Luces Rojas se presenta en un primer momento como thriller de tesis maniqueo y dualista hasta el artazgo; el enfrentamiento de lo racional contra lo irracional, de la fe contra la razón etc(Qué lejos quedan Iluminación(1973) de Kryztoz Zanussi o el Decálogo 1(1989) de Krystof Kielowsky) La cruzada de racionalidad y lógica que lleva Margaret Mathesson acompañada de su escudero Tom, contra lo paranormal pasa, como mandan las biblias de guión, por un momento de duda y por supuesto un enfrentamiento y duelo contra un temible antagonista que pone las creencias del protagonista contra las cuerdas. Hay que poner obstáculos a los objetivos del protagonista, no lo olvidéis. Pero el truco de Rodrigo Cortés reside en que al final esa temible cruzada de racionalidad no era tal, ya que el bueno de Tom era un ser con poderes extraordinarios que buscaba a un semejante para poder conocerse y aceptarse. Puede que Luces Rojas inaugure un nueva temática que podíamos denominar como: el paranormal reprimido, un ser excepcional que no se atreve a "salir del armario" (Menos mal que no le da por asesinar a nadie, ya sabemos que la represión puede acabar tomando cauces violentos, La vida de las marionetas (1980) Ingmar Bergman)

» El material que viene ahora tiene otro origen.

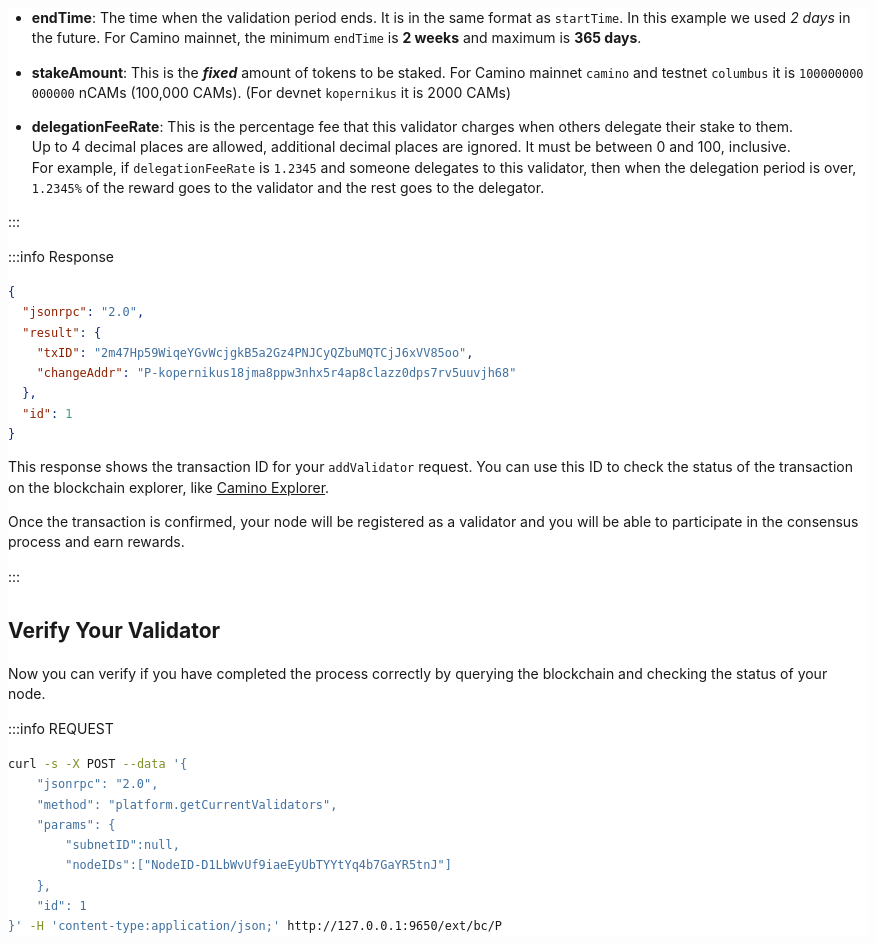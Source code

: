 - **endTime**: The time when the validation period ends. It is in the same format as `startTime`. In this example we used _2 days_ in the future.
  For Camino mainnet, the minimum `endTime` is **2 weeks** and maximum is **365 days**.

- **stakeAmount**: This is the _**fixed**_ amount of tokens to be staked. For Camino mainnet `camino` and testnet `columbus` it is `100000000000000` nCAMs (100,000 CAMs). (For devnet `kopernikus` it is 2000 CAMs)

- **delegationFeeRate**: This is the percentage fee that this validator charges when others delegate their stake to them.<br/>
  Up to 4 decimal places are allowed, additional decimal places are ignored. It must be between 0 and 100, inclusive.<br/>
  For example, if `delegationFeeRate` is `1.2345` and someone delegates to this validator, then when the delegation period is over, `1.2345%` of the reward goes to the validator and the rest goes to the delegator.

:::

:::info Response

```json
{
  "jsonrpc": "2.0",
  "result": {
    "txID": "2m47Hp59WiqeYGvWcjgkB5a2Gz4PNJCyQZbuMQTCjJ6xVV85oo",
    "changeAddr": "P-kopernikus18jma8ppw3nhx5r4ap8clazz0dps7rv5uuvjh68"
  },
  "id": 1
}
```

This response shows the transaction ID for your `addValidator` request. You can use this ID to check the status of the transaction on the blockchain explorer, like [Camino Explorer](https://explorer.camino.network/).

Once the transaction is confirmed, your node will be registered as a validator and you will be able to participate in the consensus process and earn rewards.

:::

## Verify Your Validator

Now you can verify if you have completed the process correctly by querying the blockchain and checking the status of your node.

:::info REQUEST

```sh
curl -s -X POST --data '{
    "jsonrpc": "2.0",
    "method": "platform.getCurrentValidators",
    "params": {
        "subnetID":null,
        "nodeIDs":["NodeID-D1LbWvUf9iaeEyUbTYYtYq4b7GaYR5tnJ"]
    },
    "id": 1
}' -H 'content-type:application/json;' http://127.0.0.1:9650/ext/bc/P
```
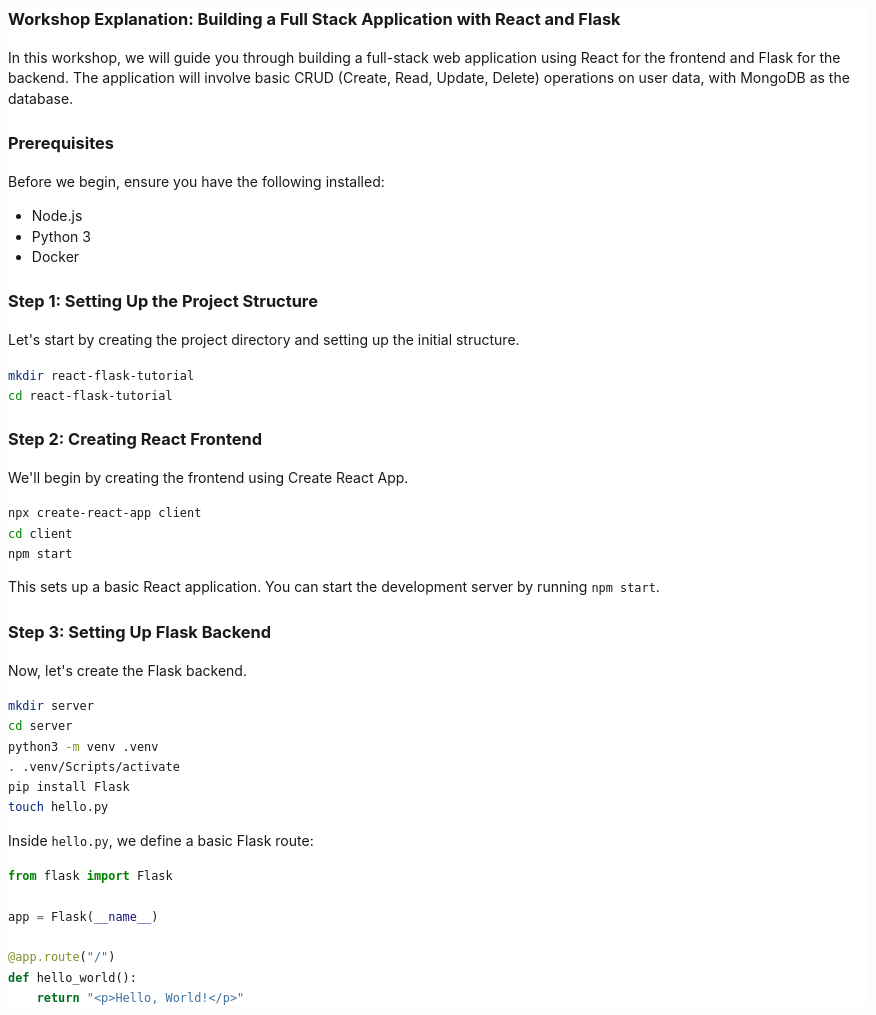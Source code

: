 ### Workshop Explanation: Building a Full Stack Application with React and Flask

In this workshop, we will guide you through building a full-stack web application using React for the frontend and Flask for the backend. The application will involve basic CRUD (Create, Read, Update, Delete) operations on user data, with MongoDB as the database.

### Prerequisites

Before we begin, ensure you have the following installed:

- Node.js
- Python 3
- Docker

### Step 1: Setting Up the Project Structure

Let's start by creating the project directory and setting up the initial structure.

```bash
mkdir react-flask-tutorial
cd react-flask-tutorial
```

### Step 2: Creating React Frontend

We'll begin by creating the frontend using Create React App.

```bash
npx create-react-app client
cd client
npm start
```

This sets up a basic React application. You can start the development server by running `npm start`.

### Step 3: Setting Up Flask Backend

Now, let's create the Flask backend.

```bash
mkdir server
cd server
python3 -m venv .venv
. .venv/Scripts/activate
pip install Flask
touch hello.py
```

Inside `hello.py`, we define a basic Flask route:

```python
from flask import Flask

app = Flask(__name__)

@app.route("/")
def hello_world():
    return "<p>Hello, World!</p>"
```
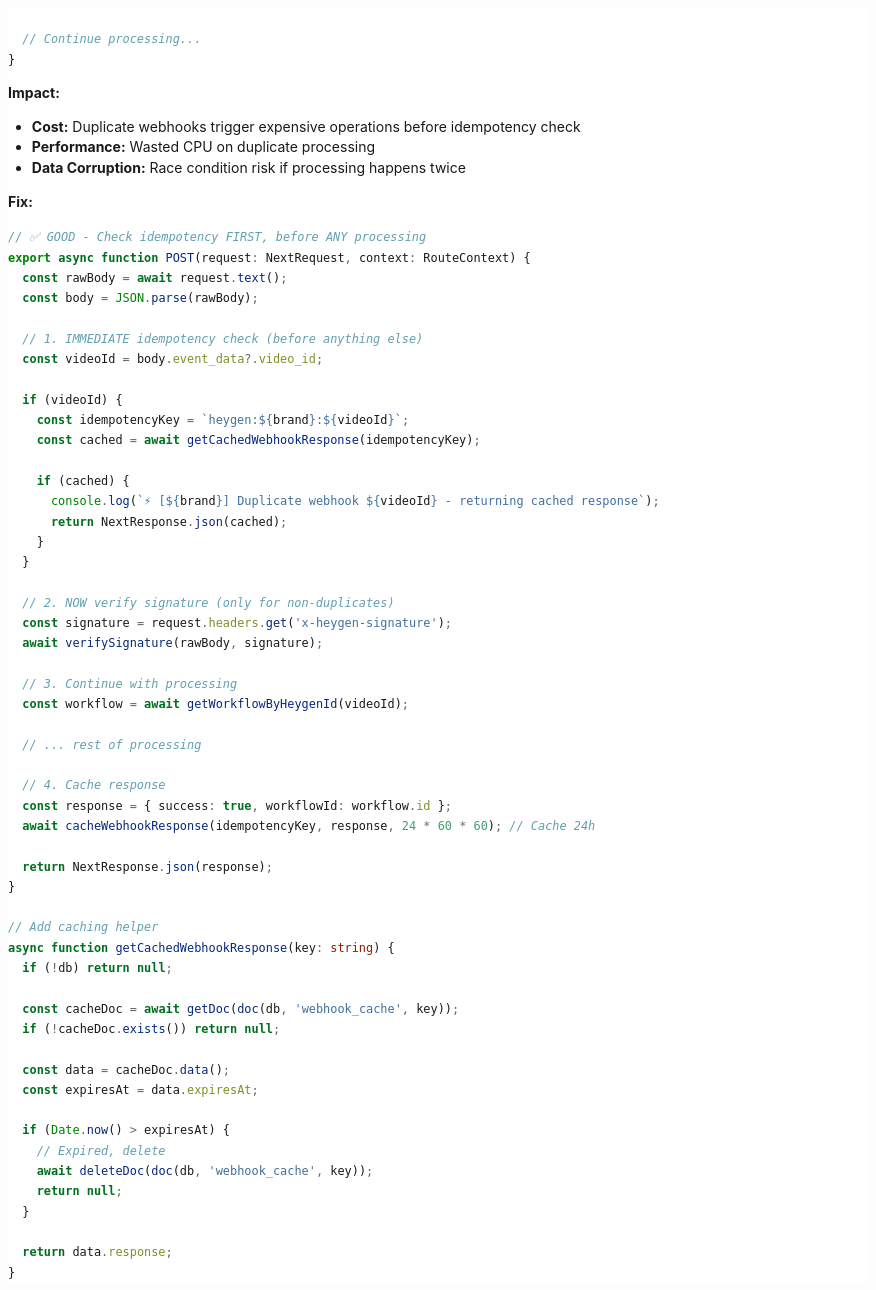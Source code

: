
 ```typescript

  // Continue processing...
}
```

**Impact:**
- **Cost:** Duplicate webhooks trigger expensive operations before idempotency check
- **Performance:** Wasted CPU on duplicate processing
- **Data Corruption:** Race condition risk if processing happens twice

**Fix:**
```typescript
// ✅ GOOD - Check idempotency FIRST, before ANY processing
export async function POST(request: NextRequest, context: RouteContext) {
  const rawBody = await request.text();
  const body = JSON.parse(rawBody);

  // 1. IMMEDIATE idempotency check (before anything else)
  const videoId = body.event_data?.video_id;

  if (videoId) {
    const idempotencyKey = `heygen:${brand}:${videoId}`;
    const cached = await getCachedWebhookResponse(idempotencyKey);

    if (cached) {
      console.log(`⚡ [${brand}] Duplicate webhook ${videoId} - returning cached response`);
      return NextResponse.json(cached);
    }
  }

  // 2. NOW verify signature (only for non-duplicates)
  const signature = request.headers.get('x-heygen-signature');
  await verifySignature(rawBody, signature);

  // 3. Continue with processing
  const workflow = await getWorkflowByHeygenId(videoId);

  // ... rest of processing

  // 4. Cache response
  const response = { success: true, workflowId: workflow.id };
  await cacheWebhookResponse(idempotencyKey, response, 24 * 60 * 60); // Cache 24h

  return NextResponse.json(response);
}

// Add caching helper
async function getCachedWebhookResponse(key: string) {
  if (!db) return null;

  const cacheDoc = await getDoc(doc(db, 'webhook_cache', key));
  if (!cacheDoc.exists()) return null;

  const data = cacheDoc.data();
  const expiresAt = data.expiresAt;

  if (Date.now() > expiresAt) {
    // Expired, delete
    await deleteDoc(doc(db, 'webhook_cache', key));
    return null;
  }

  return data.response;
}
```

 Da la impresión que el único fin de Rodrigo Cortés con la película era intentar engañar y después sorprender con un golpe de efecto. Pero a uno, después de aguantar hora y media de estéticas y narrativas rancias, maniqueísmos y dualismos cartesianos, sobreabuso de la música para crear momentos de tensión y escenas tan absurdas como la llamada de Paul Shackleton a laboratorio Tom, lo que menos le apetece es que le tomen el pelo de esta manera. Un cine del golpe de efecto y de conejo en la chistera. Me gustaba más el Cortés ácido y critico de El Concursante o 15 días o el Cortes que nos regalaba un producto tan entretenido y agobiante como Buried.